DOE-funded Dark Energy Camera at NSF’s NOIRLab in Chile captures a pair of galaxies performing a gravitational duet.
The interacting galaxy pair NGC 1512 and NGC 1510 take center stage in this image from the US Department of Energy-fabricated Dark Energy Camera, a state-of-the-art wide-field 570-megapixel imager on the Víctor M. Blanco 4-meter Telescope at Cerro Tololo Inter-American Observatory, a Program of NSF’s NOIRLab. NGC 1512 has been in the process of merging with its smaller galactic neighbor for 400 million years, and this drawn-out interaction has ignited waves of star formation.
The barred spiral galaxy NGC 1512 (left) and its diminutive neighbor NGC 1510 were captured in this observation (image at the top of the article) from the Víctor M. Blanco 4-meter Telescope. As well as revealing the intricate internal structure of NGC 1512, this image shows the wispy outer tendrils of the galaxy stretching out and appearing to envelop its tiny companion. The starry stream of light that connects the two galaxies is evidence of the gravitational interaction between them — a stately and graceful liaison that has been going on for 400 million years. NGC 1512 and NGC 1510’s gravitational interaction has affected the rate of star formation in both galaxies as well as distorting their shapes. Eventually, NGC 1512 and NGC 1510 will merge into one larger galaxy — a drawn-out example of galactic evolution.
These interacting galaxies lie in the direction of the constellation of Horologium in the southern celestial hemisphere and are around 60 million light-years from Earth. The wide field of view of this observation shows not only the intertwined galaxies, but also their star-studded surroundings. The frame is populated with bright foreground stars within the Milky Way and is set against a backdrop of even more distant galaxies.
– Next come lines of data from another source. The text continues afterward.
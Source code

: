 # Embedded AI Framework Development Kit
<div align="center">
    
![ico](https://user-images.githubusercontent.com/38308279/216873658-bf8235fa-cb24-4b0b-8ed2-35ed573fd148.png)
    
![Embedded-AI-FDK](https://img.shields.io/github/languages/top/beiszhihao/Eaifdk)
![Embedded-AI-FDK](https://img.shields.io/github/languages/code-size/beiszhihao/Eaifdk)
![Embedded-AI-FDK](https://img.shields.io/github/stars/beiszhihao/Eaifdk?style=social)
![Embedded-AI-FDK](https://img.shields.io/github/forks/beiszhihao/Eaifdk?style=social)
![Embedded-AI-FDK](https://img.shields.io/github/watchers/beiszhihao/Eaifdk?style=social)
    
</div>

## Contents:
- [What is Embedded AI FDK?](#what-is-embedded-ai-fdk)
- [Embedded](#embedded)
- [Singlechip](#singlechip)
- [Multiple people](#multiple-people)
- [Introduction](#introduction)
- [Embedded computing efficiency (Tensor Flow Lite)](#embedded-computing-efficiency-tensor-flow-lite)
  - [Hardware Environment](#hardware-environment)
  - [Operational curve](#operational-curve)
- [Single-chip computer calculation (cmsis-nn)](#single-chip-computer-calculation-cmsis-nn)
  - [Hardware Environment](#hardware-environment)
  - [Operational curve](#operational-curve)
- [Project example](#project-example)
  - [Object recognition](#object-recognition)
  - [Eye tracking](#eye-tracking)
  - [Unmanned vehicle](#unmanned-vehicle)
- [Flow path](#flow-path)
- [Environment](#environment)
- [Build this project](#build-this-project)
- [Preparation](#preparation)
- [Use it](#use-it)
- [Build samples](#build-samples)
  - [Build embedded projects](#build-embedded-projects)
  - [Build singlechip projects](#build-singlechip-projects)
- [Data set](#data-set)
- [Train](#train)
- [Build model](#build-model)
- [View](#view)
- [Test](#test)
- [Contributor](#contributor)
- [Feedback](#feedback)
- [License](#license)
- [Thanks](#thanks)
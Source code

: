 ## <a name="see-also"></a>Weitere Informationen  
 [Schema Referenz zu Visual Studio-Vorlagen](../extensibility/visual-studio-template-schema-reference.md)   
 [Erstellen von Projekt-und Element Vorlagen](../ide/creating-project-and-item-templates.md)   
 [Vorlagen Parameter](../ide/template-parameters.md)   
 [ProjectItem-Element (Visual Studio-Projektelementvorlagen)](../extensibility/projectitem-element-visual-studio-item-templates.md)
The image was taken with one of the highest-performance wide-field imaging instruments in the world, the Dark Energy Camera (DECam). This instrument is perched atop the Víctor M. Blanco 4-meter Telescope and its vantage point allows it to collect starlight reflected by the telescope’s 4-meter-wide (13-foot-wide) mirror, a massive, aluminum-coated, and precisely shaped piece of glass roughly the weight of a semi truck. After passing through the optical innards of DECam — including a corrective lens nearly a meter (3.3 feet) across — starlight is captured by a grid of 62 charge-coupled devices (CCDs). These CCDs are similar to the sensors found in ordinary digital cameras but are far more sensitive, and allow the instrument to create detailed images of faint astronomical objects such as NGC 1512 and NGC 1510.
Large astronomical instruments such as DECam are custom-built masterpieces of optical engineering, requiring enormous effort from astronomers, engineers, and technicians before the first images can be captured. Funded by the US Department of Energy (DOE) with contributions from international partners, DECam was built and tested at DOE’s Fermilab, where scientists and engineers built a “telescope simulator” — a replica of the upper segments of the Víctor M. Blanco 4-meter Telescope — that allowed them to thoroughly test DECam before shipping it to Cerro Tololo in Chile.
DECam was created to conduct the Dark Energy Survey (DES), a six-year observing campaign (from 2013 to 2019) involving over 400 scientists from 25 institutions in seven countries. This international collaborative effort set out to map hundreds of millions of galaxies, detect thousands of supernovae, and discover delicate patterns of cosmic structure — all to provide much-needed details of the mysterious dark energy that is accelerating the expansion of the Universe. Today DECam is still used for programs by scientists from around the world continuing its legacy of cutting-edge science.